The Use and Mis-use of Round Corrals in the Horse Training
a Horse Training Article by Pat Parelli
Round corrals are like a double-edged sword. A round corral can be a great place for horse training, but also to teach people how to be savvy.
The challenge has always been knowing how to have polite and passive persistence in the proper position. In the round corral, it’s easy for the human to be out of position by only a few inches. And by being out of position, they’re pushing buttons on the horse they don’t even know exist.
This is why we don’t start with the round corral. The On-Line skills we give people on a 12-Foot Line and a 22-Foot Line teaches them where to be, when to be, why to be, and what to do when they get there.
Where people often go wrong with the round corral is letting the horse go around and around and around in a circle until he either quits running and faces them, or using the round corral to exercise the excess energy out of the horse. What I try to get people to understand is that if you exercise only the body, the mind will go to pot. However, if you exercise the mind and emotions, the body will follow.
That’s where the Seven Games come in. By playing the Seven Games with a horse, rather than just running him around in a circle, what happens is that the horse starts tuning in to the human.
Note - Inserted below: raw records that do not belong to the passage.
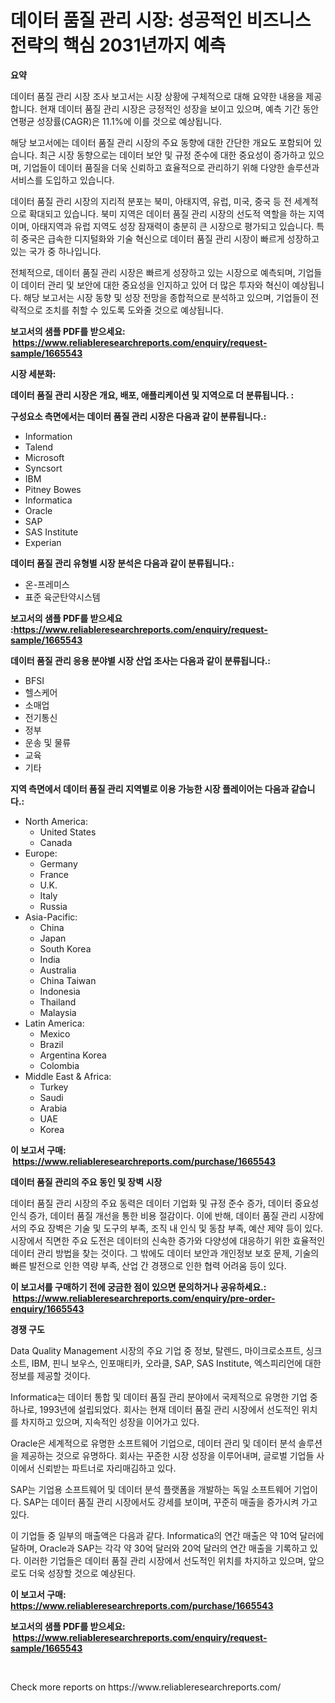 <p><h1>데이터 품질 관리 시장: 성공적인 비즈니스 전략의 핵심 2031년까지 예측</h1></p><p><strong>요약</strong></p>
<p><p>데이터 품질 관리 시장 조사 보고서는 시장 상황에 구체적으로 대해 요약한 내용을 제공합니다. 현재 데이터 품질 관리 시장은 긍정적인 성장을 보이고 있으며, 예측 기간 동안 연평균 성장률(CAGR)은 11.1%에 이를 것으로 예상됩니다. </p><p>해당 보고서에는 데이터 품질 관리 시장의 주요 동향에 대한 간단한 개요도 포함되어 있습니다. 최근 시장 동향으로는 데이터 보안 및 규정 준수에 대한 중요성이 증가하고 있으며, 기업들이 데이터 품질을 더욱 신뢰하고 효율적으로 관리하기 위해 다양한 솔루션과 서비스를 도입하고 있습니다.</p><p>데이터 품질 관리 시장의 지리적 분포는 북미, 아태지역, 유럽, 미국, 중국 등 전 세계적으로 확대되고 있습니다. 북미 지역은 데이터 품질 관리 시장의 선도적 역할을 하는 지역이며, 아태지역과 유럽 지역도 성장 잠재력이 충분히 큰 시장으로 평가되고 있습니다. 특히 중국은 급속한 디지털화와 기술 혁신으로 데이터 품질 관리 시장이 빠르게 성장하고 있는 국가 중 하나입니다.</p><p>전체적으로, 데이터 품질 관리 시장은 빠르게 성장하고 있는 시장으로 예측되며, 기업들이 데이터 관리 및 보안에 대한 중요성을 인지하고 있어 더 많은 투자와 혁신이 예상됩니다. 해당 보고서는 시장 동향 및 성장 전망을 종합적으로 분석하고 있으며, 기업들이 전략적으로 조치를 취할 수 있도록 도와줄 것으로 예상됩니다.</p></p>
<p><strong>보고서의 샘플 PDF를 받으세요: &nbsp;<a href="https://www.reliableresearchreports.com/enquiry/request-sample/1665543">https://www.reliableresearchreports.com/enquiry/request-sample/1665543</a></strong></p>
<p><strong>시장 세분화:</strong></p>
<p><strong> 데이터 품질 관리 시장은 개요, 배포, 애플리케이션 및 지역으로 더 분류됩니다. :</strong></p>
<p><strong>구성요소 측면에서는 데이터 품질 관리 시장은 다음과 같이 분류됩니다.:</strong></p>
<p><ul><li>Information</li><li>Talend</li><li>Microsoft</li><li>Syncsort</li><li>IBM</li><li>Pitney Bowes</li><li>Informatica</li><li>Oracle</li><li>SAP</li><li>SAS Institute</li><li>Experian</li></ul></p>
<p><strong> 데이터 품질 관리 유형별 시장 분석은 다음과 같이 분류됩니다.:</strong></p>
<p><ul><li>온-프레미스</li><li>표준 육군탄약시스템</li></ul></p>
<p><strong>보고서의 샘플 PDF를 받으세요 :<a href="https://www.reliableresearchreports.com/enquiry/request-sample/1665543">https://www.reliableresearchreports.com/enquiry/request-sample/1665543</a></strong></p>
<p><strong> 데이터 품질 관리 응용 분야별 시장 산업 조사는 다음과 같이 분류됩니다.:</strong></p>
<p><ul><li>BFSI</li><li>헬스케어</li><li>소매업</li><li>전기통신</li><li>정부</li><li>운송 및 물류</li><li>교육</li><li>기타</li></ul></p>
<p><strong>지역 측면에서 데이터 품질 관리 지역별로 이용 가능한 시장 플레이어는 다음과 같습니다.:</strong></p>
<p><ul>
    <li>
        North America:
        <ul>
            <li>United States</li>
            <li>Canada</li>
        </ul>
    </li>
    <li>
        Europe:
        <ul>
            <li>Germany</li>
            <li>France</li>
            <li>U.K.</li>
            <li>Italy</li>
            <li>Russia</li>
        </ul>
    </li>
    <li>
        Asia-Pacific:
        <ul>
            <li>China</li>
            <li>Japan</li>
            <li>South Korea</li>
            <li>India</li>
            <li>Australia</li>
            <li>China Taiwan</li>
            <li>Indonesia</li>
            <li>Thailand</li>
            <li>Malaysia</li>
        </ul>
    </li>
    <li>
        Latin America:
        <ul>
            <li>Mexico</li>
            <li>Brazil</li>
            <li>Argentina Korea</li>
            <li>Colombia</li>
        </ul>
    </li>
    <li>
        Middle East & Africa:
        <ul>
            <li>Turkey</li>
            <li>Saudi</li>
            <li>Arabia</li>
            <li>UAE</li>
            <li>Korea</li>
        </ul>
    </li>
    </ul></p>
<p><strong>이 보고서 구매: &nbsp;<a href="https://www.reliableresearchreports.com/purchase/1665543">https://www.reliableresearchreports.com/purchase/1665543</a></strong></p>
<p><strong>데이터 품질 관리의 주요 동인 및 장벽 시장</strong></p>
<p><p>데이터 품질 관리 시장의 주요 동력은 데이터 기업화 및 규정 준수 증가, 데이터 중요성 인식 증가, 데이터 품질 개선을 통한 비용 절감이다. 이에 반해, 데이터 품질 관리 시장에서의 주요 장벽은 기술 및 도구의 부족, 조직 내 인식 및 동참 부족, 예산 제약 등이 있다. 시장에서 직면한 주요 도전은 데이터의 신속한 증가와 다양성에 대응하기 위한 효율적인 데이터 관리 방법을 찾는 것이다. 그 밖에도 데이터 보안과 개인정보 보호 문제, 기술의 빠른 발전으로 인한 역량 부족, 산업 간 경쟁으로 인한 협력 어려움 등이 있다.</p></p>
<p><strong>이 보고서를 구매하기 전에 궁금한 점이 있으면 문의하거나 공유하세요.: &nbsp;<a href="https://www.reliableresearchreports.com/enquiry/pre-order-enquiry/1665543">https://www.reliableresearchreports.com/enquiry/pre-order-enquiry/1665543</a></strong></p>
<p><strong>경쟁 구도</strong></p>
<p><p>Data Quality Management 시장의 주요 기업 중 정보, 탈렌드, 마이크로소프트, 싱크소트, IBM, 핀니 보우스, 인포매티카, 오라클, SAP, SAS Institute, 엑스피리언에 대한 정보를 제공할 것이다. </p><p>Informatica는 데이터 통합 및 데이터 품질 관리 분야에서 국제적으로 유명한 기업 중 하나로, 1993년에 설립되었다. 회사는 현재 데이터 품질 관리 시장에서 선도적인 위치를 차지하고 있으며, 지속적인 성장을 이어가고 있다. </p><p>Oracle은 세계적으로 유명한 소프트웨어 기업으로, 데이터 관리 및 데이터 분석 솔루션을 제공하는 것으로 유명하다. 회사는 꾸준한 시장 성장을 이루어내며, 글로벌 기업들 사이에서 신뢰받는 파트너로 자리매김하고 있다. </p><p>SAP는 기업용 소프트웨어 및 데이터 분석 플랫폼을 개발하는 독일 소프트웨어 기업이다. SAP는 데이터 품질 관리 시장에서도 강세를 보이며, 꾸준히 매출을 증가시켜 가고 있다. </p><p>이 기업들 중 일부의 매출액은 다음과 같다. Informatica의 연간 매출은 약 10억 달러에 달하며, Oracle과 SAP는 각각 약 30억 달러와 20억 달러의 연간 매출을 기록하고 있다. 이러한 기업들은 데이터 품질 관리 시장에서 선도적인 위치를 차지하고 있으며, 앞으로도 더욱 성장할 것으로 예상된다.</p></p>
<p><strong>이 보고서 구매: &nbsp; <a href="https://www.reliableresearchreports.com/purchase/1665543">https://www.reliableresearchreports.com/purchase/1665543</a></strong></p>
<p><strong>보고서의 샘플 PDF를 받으세요: &nbsp;<a href="https://www.reliableresearchreports.com/enquiry/request-sample/1665543">https://www.reliableresearchreports.com/enquiry/request-sample/1665543</a></strong><strong></strong></p>
<p>&nbsp;</p>
<p>Check more reports on https://www.reliableresearchreports.com/</p>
The secret is to use the round corral as a safety net so that the horse learns the principles of a classroom and how to interact with the human seven different ways.
Basically, by just running the horse around in a circle, it becomes merely a physical act of getting rid of energy. One of the analogies I like to use is that if you took a bottle of milk with about three inches of cream on top, and if you wanted just the milk, the first thing you would do would be to pour the cream on the ground (not even in a bowl so the cats can drink it). You’d just waste the cream. That’s what a lot of people do; they waste the pent-up energy that horses have when they’re ready to play.
I prefer to use that energy (the cream) by playing the Seven Games — which to me is like saying to a kid: go out and run ten laps, play basketball, dodgeball, volleyball or hopscotch. This gives kids on a playground something constructive to do. When they’ve got excess energy, take that energy and concentrate on these things rather than trying to get a kid full of corn flakes to sit still!
It’s the same way with horses. When they have that exuberant energy, teach them to concentrate on you mentally, emotionally and physically. Use the Seven Games. Don’t abuse the round corral, which can be a very good tool, by just running a horse around until he gives in or becomes exhausted.